As mentioned above, we can try glm2
(a drop-in replacement for glm
with a more robust algorithm) and see what happens ...
library(glm2) mod5 <- glm2(survive~reLDM2+yr+yr2+reLDM2:yr +reLDM2:yr2+NestAge0, family=binomial(link=logexp(NSSH1$exposure)), data=NSSH1, control = list(maxit = 50))
Now we do get an answer. If we check cov2cor(vcov(mod5))
, we see that the yr
and yr2
parameters (and the parameters for their interaction with reLDM2
are strongly negatively correlated (about -0.97). Let's visualize that ...
library(corrplot) corrplot(cov2cor(vcov(mod5)),method="ellipse")
What if we try to do this by brute force?
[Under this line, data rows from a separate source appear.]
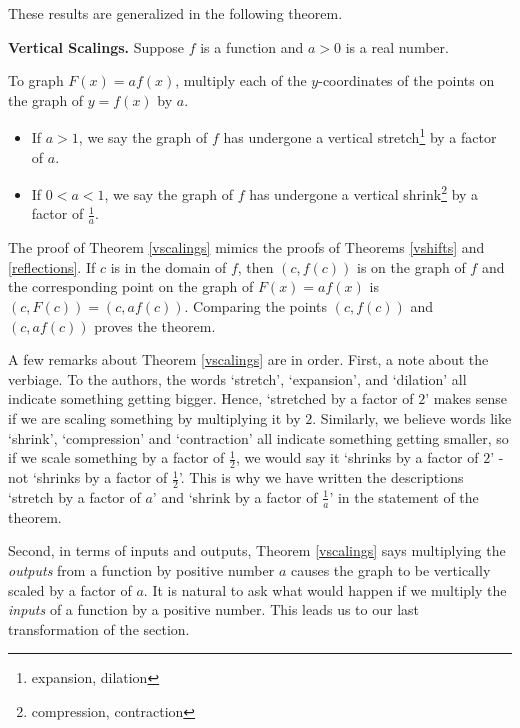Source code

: \documentclass{ximera}
\begin{document}
These results are generalized in the following theorem.

\begin{theorem} \label{vscalings}\textbf{Vertical Scalings.} Suppose $f$ is a function and $a>0$ is a real number. 

To graph $F(x) = af(x)$, multiply each of the $y$-coordinates of the points on the graph of $y=f(x)$ by $a$. 

\begin{itemize}

\item If $a > 1$, we say the graph of $f$ has undergone a vertical stretch\footnote{expansion, dilation} by a factor of $a$. 

\item If $0 < a < 1$, we say the graph of $f$ has undergone a vertical shrink\footnote{ compression, contraction} by a factor of $\frac{1}{a}$.

\end{itemize}

\end{theorem}


\smallskip

The proof of Theorem \ref{vscalings} mimics the proofs of Theorems \ref{vshifts} and \ref{reflections}.  If $c$ is in the domain of $f$, then $(c, f(c))$ is on the graph of $f$ and the corresponding point on the graph of $F(x)=af(x)$ is $(c, F(c)) = (c, a f(c))$.  Comparing the points $(c, f(c))$ and $(c, a f(c))$ proves the theorem.  

\smallskip

A few remarks about Theorem \ref{vscalings} are in order.  First, a note about the verbiage.  To the authors, the words `stretch', `expansion', and `dilation' all indicate something getting bigger.  Hence, `stretched by a factor of $2$' makes sense if we are scaling something by multiplying it by $2$. Similarly, we believe words like `shrink', `compression' and `contraction' all indicate something getting smaller, so if we scale something by a factor of $\frac{1}{2}$, we would say it `shrinks by a factor of $2$' - not `shrinks by a factor of $\frac{1}{2}$'.  This is why we have written the descriptions `stretch by a factor of $a$' and `shrink by a factor of $\frac{1}{a}$' in the statement of the theorem.  

\smallskip

Second, in terms of inputs and outputs, Theorem \ref{vscalings} says multiplying the \textit{outputs} from a function by positive number $a$ causes the graph to be vertically scaled by a factor of $a$.  It is natural to ask what would happen if we multiply the \textit{inputs} of a function by a positive number.  This leads us to our last transformation of the section.
\end{document}
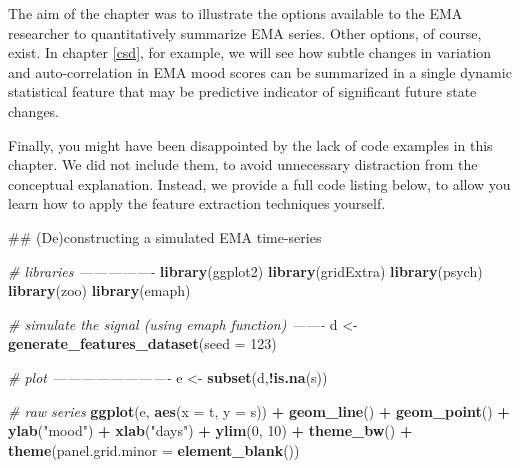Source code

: \documentclass[]{book}
\newenvironment{Shaded}{\begin{snugshade}}{\end{snugshade}}
\newcommand{\KeywordTok}[1]{\textcolor[rgb]{0.13,0.29,0.53}{\textbf{#1}}}
\newcommand{\DataTypeTok}[1]{\textcolor[rgb]{0.13,0.29,0.53}{#1}}
\newcommand{\DecValTok}[1]{\textcolor[rgb]{0.00,0.00,0.81}{#1}}
\newcommand{\StringTok}[1]{\textcolor[rgb]{0.31,0.60,0.02}{#1}}
\newcommand{\CommentTok}[1]{\textcolor[rgb]{0.56,0.35,0.01}{\textit{#1}}}
\newcommand{\OperatorTok}[1]{\textcolor[rgb]{0.81,0.36,0.00}{\textbf{#1}}}
\newcommand{\NormalTok}[1]{#1}
\begin{document}
The aim of the chapter was to illustrate the options available to the
EMA researcher to quantitatively summarize EMA series. Other options, of
course, exist. In chapter \ref{csd}, for example, we will see how subtle
changes in variation and auto-correlation in EMA mood scores can be
summarized in a single dynamic statistical feature that may be
predictive indicator of significant future state changes.

Finally, you might have been disappointed by the lack of code examples
in this chapter. We did not include them, to avoid unnecessary
distraction from the conceptual explanation. Instead, we provide a full
code listing below, to allow you learn how to apply the feature
extraction techniques yourself.


\begin{Shaded}
\begin{Highlighting}[]
\NormalTok{## (De)constructing a simulated EMA time-series}

\CommentTok{# libraries ----------------}
\KeywordTok{library}\NormalTok{(ggplot2)}
\KeywordTok{library}\NormalTok{(gridExtra)}
\KeywordTok{library}\NormalTok{(psych)}
\KeywordTok{library}\NormalTok{(zoo)}
\KeywordTok{library}\NormalTok{(emaph)}

\CommentTok{# simulate the signal (using emaph function) -------}
\NormalTok{d <-}\StringTok{ }\KeywordTok{generate_features_dataset}\NormalTok{(}\DataTypeTok{seed =} \DecValTok{123}\NormalTok{)}

\CommentTok{# plot -------------------------}
\NormalTok{e <-}\StringTok{ }\KeywordTok{subset}\NormalTok{(d,}\OperatorTok{!}\KeywordTok{is.na}\NormalTok{(s))}

\CommentTok{# raw series }
\KeywordTok{ggplot}\NormalTok{(e, }\KeywordTok{aes}\NormalTok{(}\DataTypeTok{x =}\NormalTok{ t, }\DataTypeTok{y =}\NormalTok{ s)) }\OperatorTok{+}
\StringTok{  }\KeywordTok{geom_line}\NormalTok{() }\OperatorTok{+}
\StringTok{  }\KeywordTok{geom_point}\NormalTok{() }\OperatorTok{+}
\StringTok{  }\KeywordTok{ylab}\NormalTok{(}\StringTok{"mood"}\NormalTok{) }\OperatorTok{+}\StringTok{ }\KeywordTok{xlab}\NormalTok{(}\StringTok{"days"}\NormalTok{) }\OperatorTok{+}
\StringTok{  }\KeywordTok{ylim}\NormalTok{(}\DecValTok{0}\NormalTok{, }\DecValTok{10}\NormalTok{) }\OperatorTok{+}
\StringTok{  }\KeywordTok{theme_bw}\NormalTok{() }\OperatorTok{+}\StringTok{ }\KeywordTok{theme}\NormalTok{(}\DataTypeTok{panel.grid.minor =} \KeywordTok{element_blank}\NormalTok{())}



\end{Highlighting}
\end{Shaded}
\end{document}
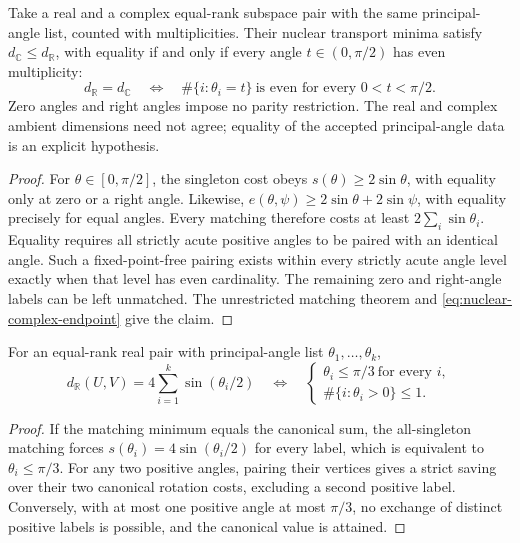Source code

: \begin{theorem}
\label{thm:nuclear-real-complex-parity}
Take a real and a complex equal-rank subspace pair with the same
principal-angle list, counted with multiplicities. Their nuclear
transport minima satisfy $d_{\mathbb C}\le d_{\mathbb R}$, with equality
if and only if every angle $t\in(0,\pi/2)$ has even multiplicity:
\begin{equation}
 d_{\mathbb R}=d_{\mathbb C}
 \quad\Longleftrightarrow\quad
 \#\{i:\theta_i=t\}\ \text{is even for every }0<t<\pi/2.
 \label{eq:nuclear-parity}
\end{equation}
Zero angles and right angles impose no parity restriction.
The real and complex ambient dimensions need not agree; equality of
the accepted principal-angle data is an explicit hypothesis.
\end{theorem}

\begin{proof}
For $\theta\in[0,\pi/2]$, the singleton cost obeys
$s(\theta)\ge2\sin\theta$, with equality only at zero or a right
angle. Likewise,
$e(\theta,\psi)\ge2\sin\theta+2\sin\psi$,
with equality precisely for equal angles. Every matching therefore
costs at least $2\sum_i\sin\theta_i$.
Equality requires all strictly acute positive angles to be paired
with an identical angle. Such a fixed-point-free pairing exists
within every strictly acute angle level exactly when that level has
even cardinality. The remaining zero and right-angle labels can be
left unmatched. The unrestricted matching theorem and
\cref{eq:nuclear-complex-endpoint} give the claim.
\end{proof}

\begin{theorem}
\label{thm:nuclear-real-canonical-value}
For an equal-rank real pair with principal-angle list
$\theta_1,\ldots,\theta_k$,
\begin{equation}
 d_{\mathbb R}(U,V)=4\sum_{i=1}^k\sin(\theta_i/2)
 \quad\Longleftrightarrow\quad
 \left\{\begin{array}{l}
   \theta_i\le\pi/3\ \text{for every }i,\\
   \#\{i:\theta_i>0\}\le1.
 \end{array}\right.
 \label{eq:nuclear-real-canonical-value}
\end{equation}
\end{theorem}

\begin{proof}
If the matching minimum equals the canonical sum, the all-singleton
matching forces $s(\theta_i)=4\sin(\theta_i/2)$ for every label,
which is equivalent to $\theta_i\le\pi/3$. For any two positive
angles, pairing their vertices gives a strict saving over their two
canonical rotation costs, excluding a second positive label.
Conversely, with at most one positive angle at most $\pi/3$,
no exchange of distinct positive labels is possible, and the
canonical value is attained.
\end{proof}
library(bbmle) link <- logexp(NSSH1$exposure) fit <- mle2(survive~dbinom(prob=link$linkinv(eta),size=1), parameters=list(eta~reLDM2+yr+yr2+NestAge0), start=list(eta=0), data=NSSH1, method="Nelder-Mead") ## more robust than default BFGS summary(fit) ## Estimate Std. Error z value Pr(z) ## eta.(Intercept) 4.3627816 0.0402640 108.3545 < 2e-16 *** ## eta.reLDM2 -0.0019682 0.0011738 -1.6767 0.09359 . ## eta.yr -6.0852108 0.2068159 -29.4233 < 2e-16 *** ## eta.yr2 5.7332780 0.1950289 29.3971 < 2e-16 *** ## eta.NestAge0 0.0612248 0.0051272 11.9411 < 2e-16 ***
This seems reasonable (you should check predicted values and see that they make sense ...), but ...
cc <- confint(fit) ## "profiling has found a better solution"
This returns an mle2
object, but one with a mangled call slot, so it's ugly to print the results.
coef(cc) ## eta.(Intercept) eta.reLDM2 ## 4.329824508 -0.011996582 ## eta.yr eta.yr2 ## 0.101221970 0.093377127 ## eta.NestAge0 ## 0.003460453 ## vcov(cc) ## all NA values! problem?
Try restarting from those returned values ...
fit2 <- update(fit,start=list(eta=unname(coef(cc)))) coef(summary(fit2)) ## Estimate Std. Error z value Pr(z) ## eta.(Intercept) 4.452345889 0.033864818 131.474082 0.000000e+00 ## eta.reLDM2 -0.013246977 0.001076194 -12.309102 8.091828e-35 ## eta.yr 0.103013607 0.094643420 1.088439 2.764013e-01 ## eta.yr2 0.109709373 0.098109924 1.118229 2.634692e-01 ## eta.NestAge0 -0.006428657 0.004519983 -1.422274 1.549466e-01
Now we can get confidence intervals ...
ci2 <- confint(fit2) ## 2.5 % 97.5 % ## eta.(Intercept) 4.38644052 4.519116156 ## eta.reLDM2 -0.01531437 -0.011092655 ## eta.yr -0.08477933 0.286279919 ## eta.yr2 -0.08041548 0.304251382 ## eta.NestAge0 -0.01522353 0.002496006
This seems to work, but I would be very suspicious of these fits. You should probably try other optimizers to make sure you can get back to the same results. Some better optimization tool such as AD Model Builder or Template Model Builder might be a good idea.
I don't hold with mindlessly dropping predictors with strongly correlated parameter estimates, but this might be a reasonable time to consider it.